The blaze was reported as being “the greatest outbreak of fire ever known to mankind in the west”. Its impact was compared to that of an atomic bomb
“30,000 sheep and eight homes destroyed. Thousands of miles of fencing and grass lost. Indescribable damage resembles attack from atomic bomb. By nightfall it had spread over an area extending 50 miles, and at times was 10 miles wide, leaving a trail of death, destruction, and desolation that had never before been known to any part of the state.”
Mr Beveridge was 22-years-old at the time of the fire and can remember the adrenaline pumping through his body like it was yesterday.
“The wind was roaring from the northwest when it started,” said Mr Beveridge.
“Just as it got behind our property, the wind turned south and came right across us. The flames were, judging by trees, 30 feet high. There was a lot of grass around there at that time, everything was very dry. It had been a very good winter.”
The fire swept from the back of Collie, all the way through to Armatree. Mr Beveridge recalls many stories from that day, some that are still unbelievable, even to himself.
“Looking back on it, the things I did that day were quite incredible. I was out on the Collie Road, I went into a place there, the boss of the place went chasing the fire, he would have been miles away by then. I got there and he had left his tractor in the middle of the stubble paddock, and I went and got it, and drove it out to what I thought was a bare patch.
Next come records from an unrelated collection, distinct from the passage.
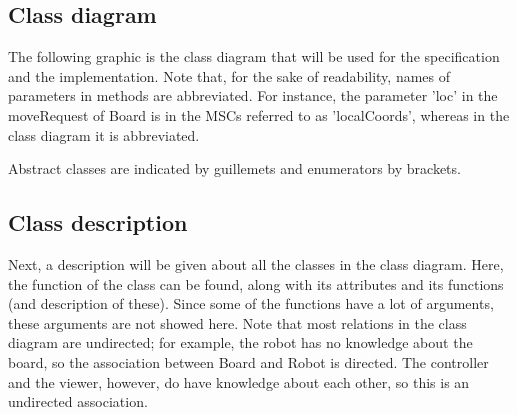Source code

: \subsection{Class diagram}
	The following graphic is the class diagram that will be used for the specification and the implementation. Note that, for the sake of readability, names of parameters in methods are abbreviated. For instance, the parameter 'loc' in the moveRequest of Board is in the MSCs referred to as 'localCoords', whereas in the class diagram it is abbreviated.

	
    Abstract classes are indicated by guillemets and enumerators by brackets.

\subsection{Class description}
    Next, a description will be given about all the classes in the class diagram. Here, the function of the class can be found, along with its attributes and its functions (and description of these). Since some of the functions have a lot of arguments, these arguments are not showed here. Note that most relations in the class diagram are undirected; for example, the robot has no knowledge about the board, so the association between Board and Robot is directed. The controller and the viewer, however, do have knowledge about each other, so this is an undirected association.

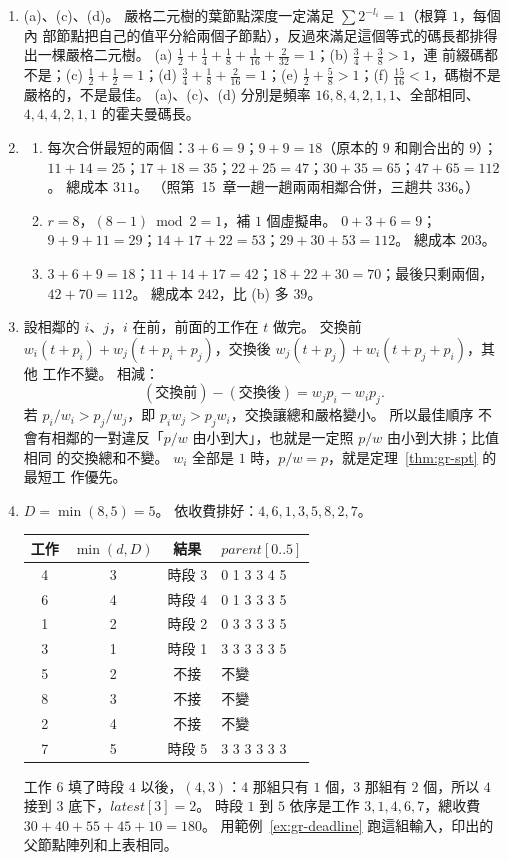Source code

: \begin{enumerate}
\item (a)、(c)、(d)。 嚴格二元樹的葉節點深度一定滿足 $\sum 2^{-l_i} = 1$（根算 $1$，每個內
部節點把自己的值平分給兩個子節點），反過來滿足這個等式的碼長都排得出一棵嚴格二元樹。 (a)
$\frac12 + \frac14 + \frac18 + \frac1{16} + \frac2{32} = 1$；(b) $\frac34 + \frac38 > 1$，連
前綴碼都不是；(c) $\frac12 + \frac12 = 1$；(d) $\frac34 + \frac18 + \frac2{16} = 1$；(e)
$\frac12 + \frac58 > 1$；(f) $\frac{15}{16} < 1$，碼樹不是嚴格的，不是最佳。 (a)、(c)、(d)
分別是頻率 $16, 8, 4, 2, 1, 1$、全部相同、$4, 4, 4, 2, 1, 1$ 的霍夫曼碼長。

\item
\begin{enumerate}
\item 每次合併最短的兩個：$3 + 6 = 9$；$9 + 9 = 18$（原本的 $9$ 和剛合出的 $9$）；
$11 + 14 = 25$；$17 + 18 = 35$；$22 + 25 = 47$；$30 + 35 = 65$；$47 + 65 = 112$。
總成本 $311$。 （照第~15~章一趟一趟兩兩相鄰合併，三趟共 $336$。）
\item $r = 8$，$(8 - 1) \bmod 2 = 1$，補 $1$ 個虛擬串。 $0 + 3 + 6 = 9$；
$9 + 9 + 11 = 29$；$14 + 17 + 22 = 53$；$29 + 30 + 53 = 112$。 總成本 $203$。
\item $3 + 6 + 9 = 18$；$11 + 14 + 17 = 42$；$18 + 22 + 30 = 70$；最後只剩兩個，
$42 + 70 = 112$。 總成本 $242$，比 (b) 多 $39$。
\end{enumerate}

\item 設相鄰的 $i$、$j$，$i$ 在前，前面的工作在 $t$ 做完。 交換前
$w_i(t + p_i) + w_j(t + p_i + p_j)$，交換後 $w_j(t + p_j) + w_i(t + p_j + p_i)$，其他
工作不變。 相減：
\[
(\text{交換前}) - (\text{交換後}) = w_j p_i - w_i p_j .
\]
若 $p_i / w_i > p_j / w_j$，即 $p_i w_j > p_j w_i$，交換讓總和嚴格變小。 所以最佳順序
不會有相鄰的一對違反「$p / w$ 由小到大」，也就是一定照 $p / w$ 由小到大排；比值相同
的交換總和不變。 $w_i$ 全部是 $1$ 時，$p / w = p$，就是定理~\ref{thm:gr-spt} 的最短工
作優先。

\item $D = \min(8, 5) = 5$。 依收費排好：$4, 6, 1, 3, 5, 8, 2, 7$。
\begin{center}
\begin{tabular}{cccl}
\toprule
工作 & $\min(d, D)$ & 結果 & $\mathit{parent}[0..5]$ \\
\midrule
4 & 3 & 時段 3 & 0 1 3 3 4 5 \\
6 & 4 & 時段 4 & 0 1 3 3 3 5 \\
1 & 2 & 時段 2 & 0 3 3 3 3 5 \\
3 & 1 & 時段 1 & 3 3 3 3 3 5 \\
5 & 2 & 不接 & 不變 \\
8 & 3 & 不接 & 不變 \\
2 & 4 & 不接 & 不變 \\
7 & 5 & 時段 5 & 3 3 3 3 3 3 \\
\bottomrule
\end{tabular}
\end{center}
工作 6 填了時段 $4$ 以後，$(4, 3)$：$4$ 那組只有 $1$ 個，$3$ 那組有 $2$
個，所以 $4$ 接到 $3$ 底下，$\mathit{latest}[3] = 2$。 時段 $1$ 到 $5$ 依序是工作
$3, 1, 4, 6, 7$，總收費 $30 + 40 + 55 + 45 + 10 = 180$。 用範例~\ref{ex:gr-deadline}
跑這組輸入，印出的父節點陣列和上表相同。


\end{enumerate}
“There were horses in stables, and I left them out, because I thought they were safer out of the stable then they were in it, in the yard still.
“I often think about it. Looking back on it, I really hadn’t had any sleep until midday the next day. I was running off adrenaline.”
Mr Beveridge and his family hadn’t been in the Tooraweenah area for long. At the time the fire spread to their property, his father wasn’t home, and the fire brigade were all run off volunteers who would have been fighting their own fires.
“There was no sign of my father, who I found out later had gone to fight a fire starting up at the Armatree bridge there,” said Mr Beveridge.
A shearer who was living on Mr Beveridge’s property, was asked to put sheep onto a dam bank. Mr Beveridge didn’t think he would see him again.
“I went around the corner, and there was this man who’d been on the horse putting the sheep in. I had never been so relieved in all my life, I really thought I’d let him go, to murder him.
“He made that horse jump two fences to get home, which absolutely astounded me. I’ve never jumped that horse, I’ve ridden him a lot, but never jumped him. I couldn’t believe it. But there he was.”
The Beveridge’s wool shed was alight, and it took Mr Beveridge and their shearer to put it out.
“My father came home, and he was basically blind from the fire he was fighting, he couldn’t see anything. The two of us, the worker and myself, worked on that wool shed. The counting out shoots were alight, the manure caught alight underneath the shed, and we worked all night until just on daybreak.
“My father looked down through the grazier, and he said ‘oh its useless. Everything’s alight down there’. But it turned out to be the sun reflecting underneath.
“We had saved it. We still stand in the wool shed,” said Mr Beveridge.
Sheer luck is what saved the Beveridge’s homestead.
“The fire came through and it caught the house underneath the veranda,” said Mr Beveridge.
“It was very close, very soon after it started obviously, and I looked down and there’s the tap with the hose on it. So I just put the water on it, dam water, and I put it out. Saved the house.”
However, not every community member was as lucky. Nola Patrick was pregnant at the time of the fire, so remained in town.
“Our homestead burnt down,” said Mrs Patrick.
“Some people stayed, hosed their houses and saved them. The devil was in the wind that day.”
While the clean-up took years, survivors were scarred for life. Mr Beveridge is now terrified of fire.
“I am very frightened. I see things up here in Cooee village, and I always make remarks about mowing the grass out from there, and that sort of thing, just in case.”
William Johnson, a district grazier, lost his life in the fires, while his friend Mervyn Gaynon, who was with him suffered severe facial and hand burns.